Être consolé, veut aussi dire être libéré de toute douleur. Mais, ce n’est pas seulement ça. La consolation est beaucoup plus ample que nous pouvons nous imaginer. La guérison de nos maladies et la solution de nos problèmes, de même que le pardon de nos péchés, et le pouvoir pour que nous ne soyons plus rendus esclaves par l’ennemi, sont les bénédictions que le Consolateur nous concède. Il n’y a pas de raison pour vivre angoissé, si l’oeuvre est pour tous ceux qui craignent le Très-Haut.
Esaïe a prophétisé que le Seigneur est Celui qui nous console. Mais, serait-Il faible en ce qu’Il fait ? Bien sûr que non ! Alors, pourquoi plus de gens ne sont-ils pas consolés ? La même chose se passait à l’époque de Jésus. Il fut envoyé avec du pouvoir pour résoudre les problèmes de Son peuple, mais Israël a préféré choisir la religion. A Nazareth, le Maître n’a pas pu faire beaucoup de miracles, à cause de l’incrédulité des gens (Mt 13.57,58).
Néanmoins, ceux qui ont cru en Jésus ont vu la gloire de Dieu opérer des merveilles. La même chose peut se passer de nos jours ; toutefois, seulement celui croit verra la gloire divine opérer parmi nous. Souhaiter n’est pas suffisant, demander ou même chercher non plus ; il faut que nous fassions la seule chose qui fait comme quoi le Seigneur opère : c’est à dire, croire. Pour ceux qui accomplissent cette condition, l’Esprit Saibt réalisera Sa mission.

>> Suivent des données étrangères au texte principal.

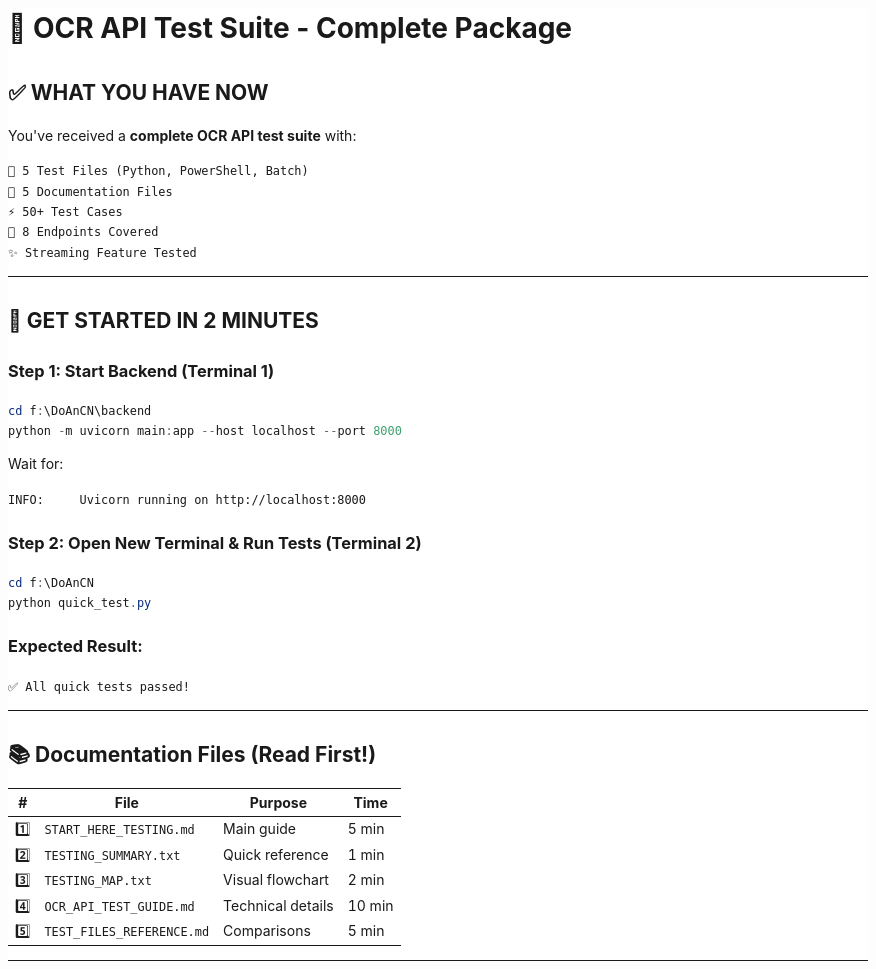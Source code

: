 # 🎉 OCR API Test Suite - Complete Package

## ✅ WHAT YOU HAVE NOW

You've received a **complete OCR API test suite** with:

```
🧪 5 Test Files (Python, PowerShell, Batch)
📖 5 Documentation Files
⚡ 50+ Test Cases
🎯 8 Endpoints Covered
✨ Streaming Feature Tested
```

---

## 🚀 GET STARTED IN 2 MINUTES

### Step 1: Start Backend (Terminal 1)

```powershell
cd f:\DoAnCN\backend
python -m uvicorn main:app --host localhost --port 8000
```

Wait for:

```
INFO:     Uvicorn running on http://localhost:8000
```

### Step 2: Open New Terminal & Run Tests (Terminal 2)

```powershell
cd f:\DoAnCN
python quick_test.py
```

### Expected Result:

```
✅ All quick tests passed!
```

---

## 📚 Documentation Files (Read First!)

| #   | File                      | Purpose           | Time   |
| --- | ------------------------- | ----------------- | ------ |
| 1️⃣  | `START_HERE_TESTING.md`   | Main guide        | 5 min  |
| 2️⃣  | `TESTING_SUMMARY.txt`     | Quick reference   | 1 min  |
| 3️⃣  | `TESTING_MAP.txt`         | Visual flowchart  | 2 min  |
| 4️⃣  | `OCR_API_TEST_GUIDE.md`   | Technical details | 10 min |
| 5️⃣  | `TEST_FILES_REFERENCE.md` | Comparisons       | 5 min  |

---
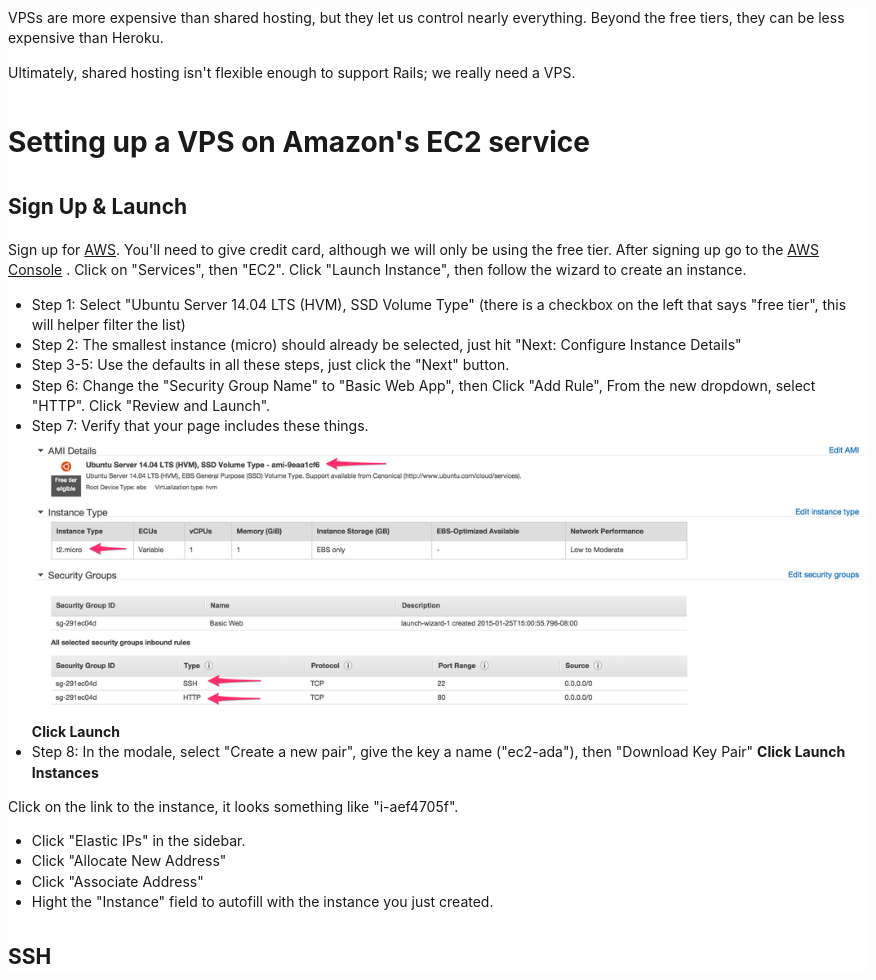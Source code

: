 VPSs are more expensive than shared hosting, but they let us control nearly everything. Beyond the free tiers, they can be less expensive than Heroku.

Ultimately, shared hosting isn't flexible enough to support Rails; we really need a VPS.


# Setting up a VPS on Amazon's EC2 service

Sign Up & Launch
-------
Sign up for [AWS](http://aws.amazon.com/). You'll need to give credit card, although
we will only be using the free tier. After signing up go to the [AWS Console](https://console.aws.amazon.com)
. Click on "Services", then "EC2". Click "Launch Instance", then follow the wizard to create an instance.

- Step 1: Select "Ubuntu Server 14.04 LTS (HVM), SSD Volume Type" (there is a checkbox on the left that says "free tier", this will helper filter the list)
- Step 2: The smallest instance (micro) should already be selected, just hit "Next: Configure Instance Details"
- Step 3-5: Use the defaults in all these steps, just click the "Next" button.
- Step 6: Change the "Security Group Name" to "Basic Web App", then Click "Add Rule", From the new dropdown, select "HTTP". Click "Review and Launch".
- Step 7: Verify that your page includes these things.
![](ec2-confirm.png)
**Click Launch**
- Step 8: In the modale, select "Create a new pair", give the key a name ("ec2-ada"), then "Download Key Pair"
**Click Launch Instances**

Click on the link to the instance, it looks something like "i-aef4705f".

- Click "Elastic IPs" in the sidebar.
- Click "Allocate New Address"
- Click "Associate Address"
- Hight the "Instance" field to autofill with the instance you just created.

SSH
-----

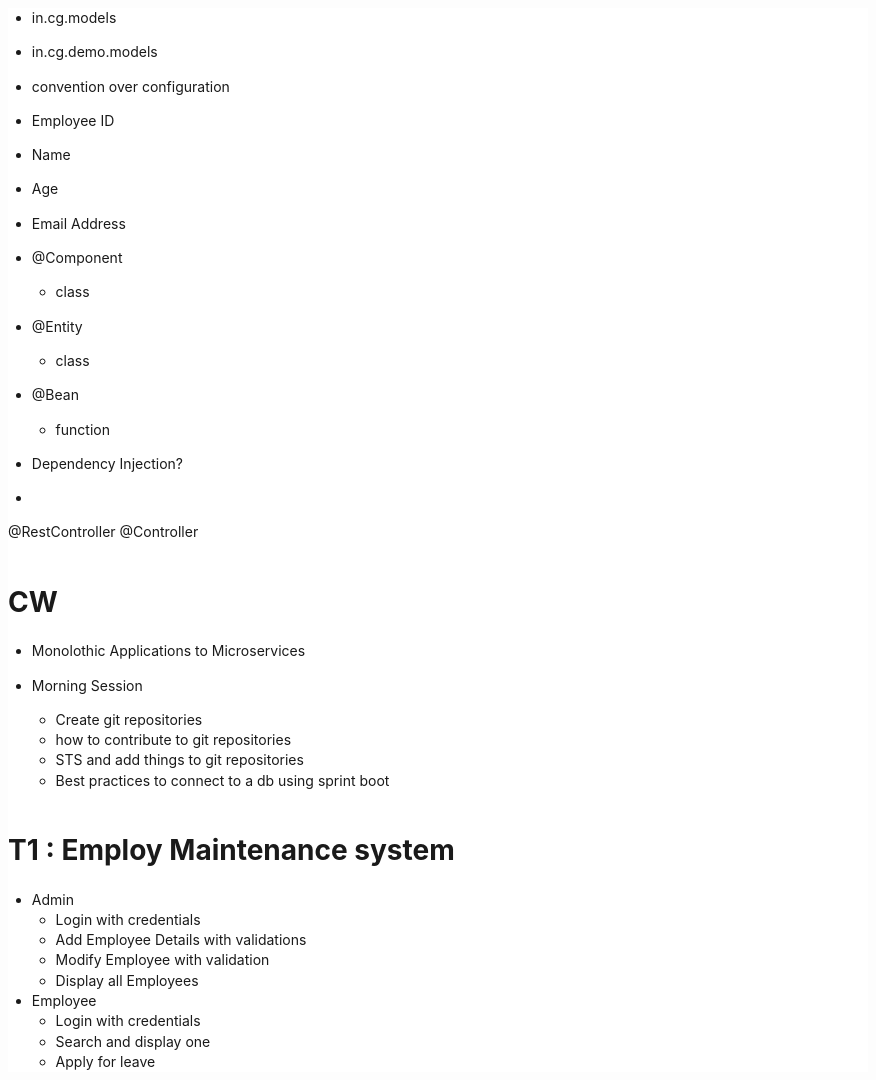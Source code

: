 - in.cg.models
- in.cg.demo.models

- convention over configuration


- Employee ID
- Name
- Age
- Email Address


- @Component
    - class
- @Entity
    - class
- @Bean
    - function


- Dependency Injection?

- 




@RestController
@Controller



# CW

- Monolothic Applications to Microservices


- Morning Session
    - Create git repositories
    - how to contribute to git repositories
    - STS and add things to git repositories
    - Best practices to connect to a db using sprint boot











# T1 : Employ Maintenance system

- Admin
    - Login with credentials
    - Add Employee Details with validations
    - Modify Employee with validation
    - Display all Employees
- Employee
    - Login with credentials
    - Search and display one
    - Apply for leave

Nous n’avons pas besoin de craindre l’homme qui est mortel, car nous faisons partie du Corps de Christ. Si l’ennemi se lance contre vous, avec toute sa violence, qui esquinte tout, l’Esprit de Dieu a déjà levé son drapeau et il entre dans le combat pour vous protéger et vous donner la victoire. Toute personne sauvée a le droit d’être consolée, mais il faut qu’elle suive les pas énumérés dans les Ecritures.
Avant de revenir au Ciel, Jésus a affirmé aux disciples, lesquels devinrent tristes avec la nouvelle que le Sauveur reviendrait à la Maison paternelle, que c’était mieux pour eux qu’Il s’en aille, car, ainsi, Il pourrait envoyer l’Esprit Saint – l’autre Consolateur (Jn 16.7). La consolation du peuple de Dieu ne serait pas limitée à Sa Personne, qui, du fait d’être venu comme un homme, était limité à Sa présence physique.
Le travail de l’Esprit Saint, comme l’autre Consolateur, non seulement console, mais il nous donne, aussi, le pouvoir pour consoler d’autres personnes qui subissent les mêmes problèmes pour lesquels nous avons été consolés. Il faut que tous ceux qui ont été affranchis par le Seigneur sortent pour libérer tous ceux qui sont affligés par la même attaque diabolique. Lorsque vous êtes consolé, vous recevez l’autorité pour consoler ceux qui traversent les mêmes difficultés.
Donc, ne soyez pas irresponsable, ne croyant pas en ce que Dieu affirme, car Il a déjà fait de nous des consolateurs pour les opprimés, atteints du même mal que nous. Vous êtes un agent divin pour réaliser la même chose qu’Il est en train d’accomplir en votre faveur.
En Christ, avec amour,
R. R. Soares
Père des consolations! Combien de fois sommes-nous affligés par des maux qui durent beaucoup trop longtemps, du fait que nous ne savons pas que Tu souhaites nous consoler – c’est à dire, nous libérer de ces attaques de l’enfer ! Voilà, pourquoi, maintenant, je clame en faveur de mes lecteurs.
Tu es Celui qui nous console. A l’époque de Jésus, Tu consolais tous ceux qui cherchaient le Maître. Lorsqu’Il est retourné aux Cieux, Ton merveilleux Esprit Saint a été envoyé pour continuer l’oeuvre que Tu avais donné à Ton Fils.
Aujourd’hui, Tu t’attends que nous Te servions de la même manière que Jésus T’as servi. Alors, il faut que nous fassions cesser la souffrance des gens. Donc, pour Ta gloire, ô Dieu, j’ordonne que tout mal sorte de celui qui est en train de prier avec moi, au Nom de Jésus.